Abstract submissions are now being accepted for presentation at the 2013 ISDS Conference to be held in New Orleans, Louisiana, December 12-13, 2013. The theme for this year’s conference- Translating Research and Surveillance into Action– will focus on strategies for incorporating the latest in biosurveillance approaches, methodologies, and results into evidence-based public health practices, programs, and policies. Submissions that address the conference theme, i.e. the effective transfer of evidence to inform public health, and/or international surveillance and collaboration are especially encouraged. The ISDS conference is the premier annual scientific gathering for researchers and practitioners in public health, epidemiology, health policy, biostatistics and mathematical modeling, informatics, computer science, and related fields focused on biosurveillance and emerging challenges to public health practice. The 2013 ISDS Conference will feature internationally renowned speakers from health departments, leading academic institutions, government agencies, international health agencies and top industrial organizations.
Abstracts accepted for presentation at the 2013 ISDS Conference will be published in a special supplement of the Online Journal of Public Health Informatics.
Analytical Methods: This theme is focused on important and novel advances in the field of surveillance methodologies and analytical approaches. Abstracts in this category may describe methods used in a production-type environment, still under development, or which have been tested only in a research setting.

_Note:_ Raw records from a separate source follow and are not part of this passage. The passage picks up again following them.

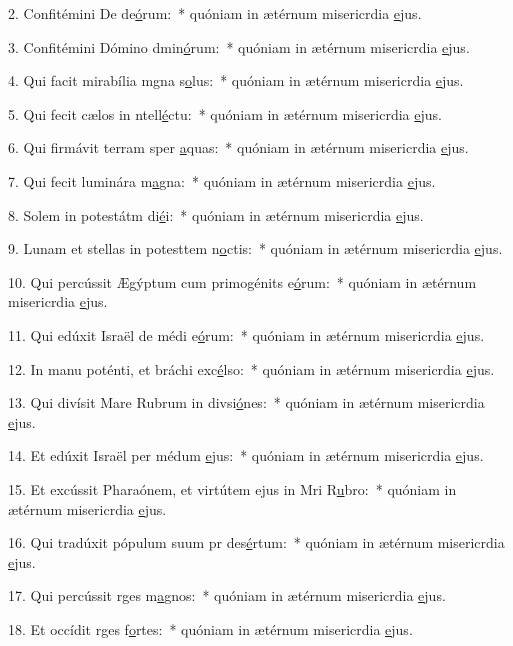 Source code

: 2. Confitémini De de\uline{ó}rum:~* quóniam in ætérnum misericrdia \uline{e}jus.\par 
3. Confitémini Dómino dmin\uline{ó}rum:~* quóniam in ætérnum misericrdia \uline{e}jus.\par 
4. Qui facit mirabília mgna s\uline{o}lus:~* quóniam in ætérnum misericrdia \uline{e}jus.\par 
5. Qui fecit cælos in ntell\uline{é}ctu:~* quóniam in ætérnum misericrdia \uline{e}jus.\par 
6. Qui firmávit terram sper \uline{a}quas:~* quóniam in ætérnum misericrdia \uline{e}jus.\par 
7. Qui fecit luminára m\uline{a}gna:~* quóniam in ætérnum misericrdia \uline{e}jus.\par 
8. Solem in potestátm di\uline{é}i:~* quóniam in ætérnum misericrdia \uline{e}jus.\par 
9. Lunam et stellas in potesttem n\uline{o}ctis:~* quóniam in ætérnum misericrdia \uline{e}jus.\par 
10. Qui percússit Ægýptum cum primogénits e\uline{ó}rum:~* quóniam in ætérnum misericrdia \uline{e}jus.\par 
11. Qui edúxit Israël de médi e\uline{ó}rum:~* quóniam in ætérnum misericrdia \uline{e}jus.\par 
12. In manu poténti, et bráchi exc\uline{é}lso:~* quóniam in ætérnum misericrdia \uline{e}jus.\par 
13. Qui divísit Mare Rubrum in divsi\uline{ó}nes:~* quóniam in ætérnum misericrdia \uline{e}jus.\par 
14. Et edúxit Israël per médum \uline{e}jus:~* quóniam in ætérnum misericrdia \uline{e}jus.\par 
15. Et excússit Pharaónem, et virtútem ejus in Mri R\uline{u}bro:~* quóniam in ætérnum misericrdia \uline{e}jus.\par 
16. Qui tradúxit pópulum suum pr des\uline{é}rtum:~* quóniam in ætérnum misericrdia \uline{e}jus.\par 
17. Qui percússit rges m\uline{a}gnos:~* quóniam in ætérnum misericrdia \uline{e}jus.\par 
18. Et occídit rges f\uline{o}rtes:~* quóniam in ætérnum misericrdia \uline{e}jus.\par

Informatics: Abstracts in this category may describe informatics practices used in a production-type environment, still under development, or which have been tested only in a research setting.
Policy (at local, state, federal, international levels): Topics include, but are not limited to: legal/ethical/security/privacy issues in surveillance; Meaningful Use (U.S. policy) impact on public health departments; policies around social media/leveraging social networks for risk communication; and International Health Regulations (2005).
Public health/population health surveillance practice: This discipline is focused on improving the daily processes of surveillance, outbreak investigation, management, and response. Abstracts in this category may describe practices used in a production environment by public health departments or other agencies or describe evaluations of public health surveillance, health systems research, etc.